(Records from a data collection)
┄┄┄┄┄┄┄┄┄┄┄┄┄┄┄┄┄┄┄┄

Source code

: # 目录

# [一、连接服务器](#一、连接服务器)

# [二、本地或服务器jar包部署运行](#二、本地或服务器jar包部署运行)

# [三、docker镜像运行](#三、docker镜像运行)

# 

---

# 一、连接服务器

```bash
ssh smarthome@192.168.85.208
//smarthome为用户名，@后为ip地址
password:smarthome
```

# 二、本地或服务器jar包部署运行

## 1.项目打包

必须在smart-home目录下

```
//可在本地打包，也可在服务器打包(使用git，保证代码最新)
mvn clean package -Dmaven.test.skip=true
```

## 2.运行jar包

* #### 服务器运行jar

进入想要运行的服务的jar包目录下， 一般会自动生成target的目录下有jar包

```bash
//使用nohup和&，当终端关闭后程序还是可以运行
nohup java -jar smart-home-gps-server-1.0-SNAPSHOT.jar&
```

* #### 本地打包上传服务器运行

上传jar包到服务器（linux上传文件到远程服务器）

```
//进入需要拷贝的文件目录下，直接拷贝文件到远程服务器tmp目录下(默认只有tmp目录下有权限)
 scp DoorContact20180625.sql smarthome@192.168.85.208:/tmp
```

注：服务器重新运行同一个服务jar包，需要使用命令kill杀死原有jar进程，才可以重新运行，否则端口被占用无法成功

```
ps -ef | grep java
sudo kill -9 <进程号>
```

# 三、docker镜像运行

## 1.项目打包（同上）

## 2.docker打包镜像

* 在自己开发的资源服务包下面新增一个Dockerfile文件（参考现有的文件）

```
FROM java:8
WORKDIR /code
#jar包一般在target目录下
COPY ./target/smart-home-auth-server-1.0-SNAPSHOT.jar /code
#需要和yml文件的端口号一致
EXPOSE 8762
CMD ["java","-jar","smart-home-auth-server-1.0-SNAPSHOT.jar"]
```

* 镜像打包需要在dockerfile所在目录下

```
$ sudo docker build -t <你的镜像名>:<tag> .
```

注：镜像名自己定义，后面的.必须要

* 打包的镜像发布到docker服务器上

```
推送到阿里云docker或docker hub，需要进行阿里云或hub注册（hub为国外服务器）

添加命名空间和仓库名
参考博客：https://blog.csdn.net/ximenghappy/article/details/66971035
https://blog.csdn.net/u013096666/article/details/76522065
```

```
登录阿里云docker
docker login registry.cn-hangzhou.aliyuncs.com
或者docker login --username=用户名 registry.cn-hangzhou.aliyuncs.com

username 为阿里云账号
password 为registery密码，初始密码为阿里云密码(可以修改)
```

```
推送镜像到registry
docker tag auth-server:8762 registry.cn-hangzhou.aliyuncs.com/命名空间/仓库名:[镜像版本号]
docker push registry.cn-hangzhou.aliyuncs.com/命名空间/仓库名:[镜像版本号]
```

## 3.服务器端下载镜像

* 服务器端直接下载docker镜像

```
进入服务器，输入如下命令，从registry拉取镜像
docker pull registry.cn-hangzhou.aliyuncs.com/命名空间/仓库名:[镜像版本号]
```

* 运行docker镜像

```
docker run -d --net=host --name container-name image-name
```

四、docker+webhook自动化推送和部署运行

┄┄┄┄┄┄┄┄┄┄┄┄┄┄┄┄┄┄┄┄

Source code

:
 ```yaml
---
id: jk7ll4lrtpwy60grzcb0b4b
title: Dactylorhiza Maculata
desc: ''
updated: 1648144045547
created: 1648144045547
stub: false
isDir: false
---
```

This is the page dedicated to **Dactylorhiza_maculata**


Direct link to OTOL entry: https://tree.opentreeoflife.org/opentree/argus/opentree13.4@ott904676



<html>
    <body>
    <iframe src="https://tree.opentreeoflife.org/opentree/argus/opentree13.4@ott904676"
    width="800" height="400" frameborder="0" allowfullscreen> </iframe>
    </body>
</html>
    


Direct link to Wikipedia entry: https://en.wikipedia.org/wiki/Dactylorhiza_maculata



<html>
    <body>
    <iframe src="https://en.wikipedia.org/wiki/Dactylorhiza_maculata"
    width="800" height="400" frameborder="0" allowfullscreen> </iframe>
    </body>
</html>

┄┄┄┄┄┄┄┄┄┄┄┄┄┄┄┄┄┄┄┄

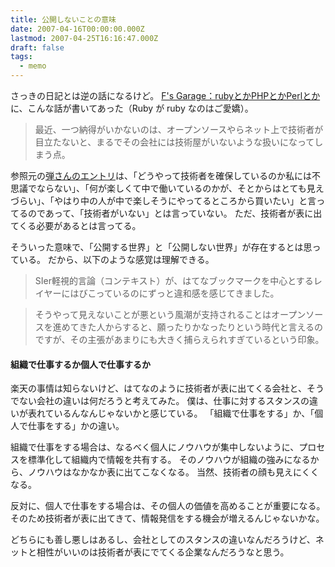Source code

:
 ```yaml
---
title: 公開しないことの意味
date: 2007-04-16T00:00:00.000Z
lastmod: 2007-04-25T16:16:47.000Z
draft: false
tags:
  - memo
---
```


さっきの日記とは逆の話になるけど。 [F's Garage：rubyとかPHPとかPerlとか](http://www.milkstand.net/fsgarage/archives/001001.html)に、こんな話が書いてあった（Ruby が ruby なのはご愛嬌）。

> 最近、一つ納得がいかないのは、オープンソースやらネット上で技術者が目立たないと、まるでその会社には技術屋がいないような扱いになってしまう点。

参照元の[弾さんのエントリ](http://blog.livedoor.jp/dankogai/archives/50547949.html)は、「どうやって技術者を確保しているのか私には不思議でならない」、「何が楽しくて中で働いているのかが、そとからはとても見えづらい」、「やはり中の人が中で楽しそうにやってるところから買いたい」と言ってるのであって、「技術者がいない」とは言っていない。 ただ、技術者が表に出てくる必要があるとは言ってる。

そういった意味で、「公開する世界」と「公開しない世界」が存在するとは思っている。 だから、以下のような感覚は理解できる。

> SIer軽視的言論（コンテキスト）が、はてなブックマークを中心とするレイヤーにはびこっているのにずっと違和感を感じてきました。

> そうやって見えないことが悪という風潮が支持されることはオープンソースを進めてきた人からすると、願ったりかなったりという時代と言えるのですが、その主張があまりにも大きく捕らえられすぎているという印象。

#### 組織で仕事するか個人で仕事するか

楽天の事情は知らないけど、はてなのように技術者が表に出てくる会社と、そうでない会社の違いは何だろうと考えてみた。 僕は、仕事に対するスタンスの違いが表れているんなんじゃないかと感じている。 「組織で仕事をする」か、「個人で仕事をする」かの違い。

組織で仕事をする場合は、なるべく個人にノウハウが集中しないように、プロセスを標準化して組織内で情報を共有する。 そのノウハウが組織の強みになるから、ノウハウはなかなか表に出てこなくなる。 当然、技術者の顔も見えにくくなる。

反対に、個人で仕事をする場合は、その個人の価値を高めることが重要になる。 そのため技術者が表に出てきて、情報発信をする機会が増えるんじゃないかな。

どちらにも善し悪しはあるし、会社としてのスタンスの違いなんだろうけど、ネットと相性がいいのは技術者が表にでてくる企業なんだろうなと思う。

┄┄┄┄┄┄┄┄┄┄┄┄┄┄┄┄┄┄┄┄

What to work on: Look through the entries. Copy out each line with "Direct" in it.

Response:
Direct link to OTOL entry: https://tree.opentreeoflife.org/opentree/argus/opentree13.4@ott904676
Direct link to Wikipedia entry: https://en.wikipedia.org/wiki/Dactylorhiza_maculata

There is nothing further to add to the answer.